Education wants to be free

The Mitochondrial Vertigo blog is one of the few places I’ve found that is focusing attention on the scary takedown of a.aaaarg.org. In case you missed out, a.aaaarg.org was a grassroots file sharing site for academics (formal and informal), so blokes like myself could post PDFs of important chapters for our students to read (and to share with others) without going through the hassle of copyright clearance, which is increasingly a huge DRM finger up the arse. Not surprisingly, it’s megatextbook publisher McMillian/McGraw-Hill–the Monsanto of academics–who took a page from the music industry to shut down this Temporary Autonomous Zone of exchange. Ironically, every bit of technology and science that enables Macmillan/McGraw-Hill to be a scholastic monopoly was probably developed in open learning environments. No doubt Macmillan/McGraw-Hill would like to run the educational Web like its own plantation, despite the free and open access labor at the foundation of its distribution platform.
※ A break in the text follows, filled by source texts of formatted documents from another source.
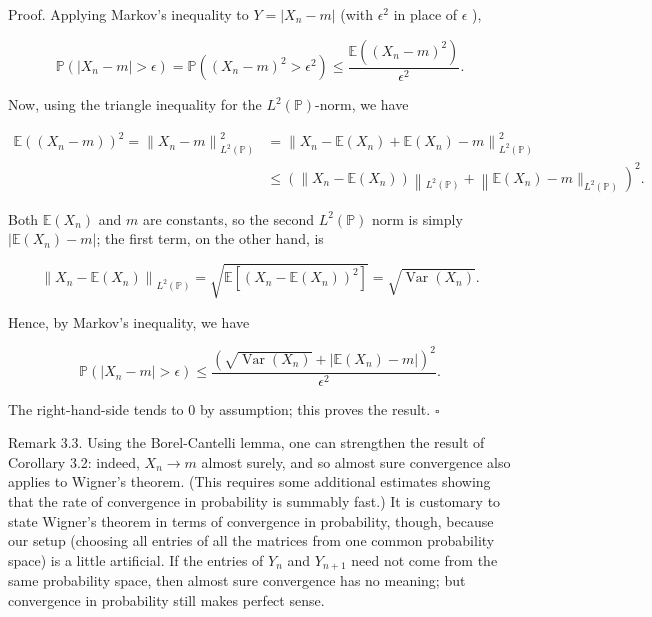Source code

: \documentclass[10pt]{article}
\begin{document}
Proof. Applying Markov's inequality to $Y=\left|X_{n}-m\right|$ (with $\epsilon^{2}$ in place of $\epsilon$ ),

$$
\mathbb{P}\left(\left|X_{n}-m\right|>\epsilon\right)=\mathbb{P}\left(\left(X_{n}-m\right)^{2}>\epsilon^{2}\right) \leq \frac{\mathbb{E}\left(\left(X_{n}-m\right)^{2}\right)}{\epsilon^{2}} .
$$

Now, using the triangle inequality for the $L^{2}(\mathbb{P})$-norm, we have

$$
\begin{aligned}
\mathbb{E}\left(\left(X_{n}-m\right)\right)^{2}=\left\|X_{n}-m\right\|_{L^{2}(\mathbb{P})}^{2} & =\left\|X_{n}-\mathbb{E}\left(X_{n}\right)+\mathbb{E}\left(X_{n}\right)-m\right\|_{L^{2}(\mathbb{P})}^{2} \\
& \left.\leq\left(\| X_{n}-\mathbb{E}\left(X_{n}\right)\right)\left\|_{L^{2}(\mathbb{P})}+\right\| \mathbb{E}\left(X_{n}\right)-m \|_{L^{2}(\mathbb{P})}\right)^{2} .
\end{aligned}
$$

Both $\mathbb{E}\left(X_{n}\right)$ and $m$ are constants, so the second $L^{2}(\mathbb{P})$ norm is simply $\left|\mathbb{E}\left(X_{n}\right)-m\right|$; the first term, on the other hand, is

$$
\left\|X_{n}-\mathbb{E}\left(X_{n}\right)\right\|_{L^{2}(\mathbb{P})}=\sqrt{\mathbb{E}\left[\left(X_{n}-\mathbb{E}\left(X_{n}\right)\right)^{2}\right]}=\sqrt{\operatorname{Var}\left(X_{n}\right)} .
$$

Hence, by Markov's inequality, we have

$$
\mathbb{P}\left(\left|X_{n}-m\right|>\epsilon\right) \leq \frac{\left(\sqrt{\operatorname{Var}\left(X_{n}\right)}+\left|\mathbb{E}\left(X_{n}\right)-m\right|\right)^{2}}{\epsilon^{2}} .
$$

The right-hand-side tends to 0 by assumption; this proves the result. \(\square\)

Remark 3.3. Using the Borel-Cantelli lemma, one can strengthen the result of Corollary 3.2: indeed, $X_{n} \rightarrow m$ almost surely, and so almost sure convergence also applies to Wigner's theorem. (This requires some additional estimates showing that the rate of convergence in probability is summably fast.) It is customary to state Wigner's theorem in terms of convergence in probability, though, because our setup (choosing all entries of all the matrices from one common probability space) is a little artificial. If the entries of $Y_{n}$ and $Y_{n+1}$ need not come from the same probability space, then almost sure convergence has no meaning; but convergence in probability still makes perfect sense.
\end{document}
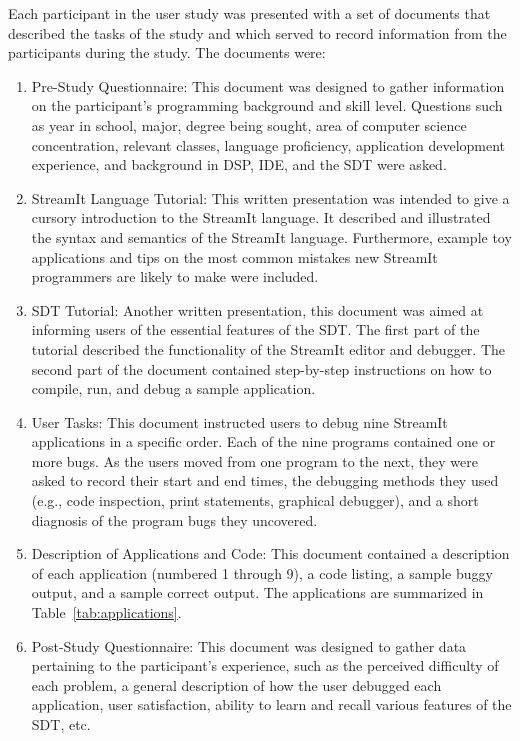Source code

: \documentclass[times, 10pt,twocolumn]{article}
\begin{document}
Each participant in the user study was presented with a  set of
documents that described the tasks of the study and which served to
record information from the participants during the study. The
documents were:
\begin{enumerate}
\item Pre-Study  Questionnaire: This  document was designed  to gather
information  on  the participant's  programming  background and  skill
level. Questions such  as year in school, major,  degree being sought,
area  of computer  science concentration,  relevant  classes, language
proficiency,  application development  experience,  and background  in
DSP, IDE, and the SDT were asked.
\item  StreamIt  Language  Tutorial:  This  written  presentation  was
intended to give  a cursory introduction to the  StreamIt language. It
described  and illustrated the  syntax and  semantics of  the StreamIt
language. Furthermore,  example toy applications and tips  on the most
common  mistakes new  StreamIt  programmers are  likely  to make  were
included.
\item SDT  Tutorial: Another  written presentation, this  document was
aimed at  informing users  of the essential  features of the  SDT. The
first part of the tutorial described the functionality of the StreamIt
editor  and  debugger.  The  second  part of  the  document  contained
step-by-step instructions on  how to compile, run, and  debug a sample
application.
\item  User  Tasks:  This  document  instructed users  to  debug  nine
StreamIt applications in  a specific order. Each of  the nine programs
contained one  or more bugs.  As  the users moved from  one program to
the next,  they were asked  to record their  start and end  times, the
debugging methods they used  (e.g., code inspection, print statements,
graphical debugger),  and a short  diagnosis of the program  bugs they
uncovered.
\item Description of Applications  and Code: This document contained a
description  of  each  application  (numbered  1 through  9),  a  code
listing, a sample buggy output, and a sample correct output. The
applications are summarized in Table~\ref{tab:applications}.
\item Post-Study  Questionnaire: This document was  designed to gather
data pertaining to the participant's experience, such as the perceived
difficulty  of each  problem, a  general description  of how  the user
debugged  each application,  user satisfaction,  ability to  learn and
recall various features of the SDT, etc.
\end{enumerate}
\end{document}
(Hear Clay Shirky rhapsodize on the Internet’s “cognitive surplus,” the kind of thing that a.aaaarg.org provided for free thinking folks like us.)

Anyhow, there is a larger drama at play, which is about the war of e-readers and who has the right to read what and under what conditions. As Mitochondrial Vertigo argues, we should pay attention to the battle between Amazon’s Kindle and Apple’s iPad, both of which I find to be rather scary devices when it come to books and copyright. This is part of a bigger war over the future of the Net, which every concerned citizen should get caught up on by reading Jonathan Zittrain’s The Future of the Internet and How to Stop It (you can download the book for free here).

Here’s a choice quote from Mitochondrial Vertigo:

“The minds of the future lie within the Kindle v iPad wars, the habits of our thinking, our cups of coffee, and our licking of the page turning. The nice thing about technology, it always does MORE, it lets not only the cat, but its fleas and its dreams out of the bag. As Macmillan attacks file sharing in order to secure as much leverage as it can in its battle with Kindle and Amazon, the frayed hem edge of our complexity is showing. We must also reflect upon the fact that ‘We demand more content, faster (cheaper)!’ is what is behind many of our complaints when file-sharing is restricted, a demand worth inspecting.”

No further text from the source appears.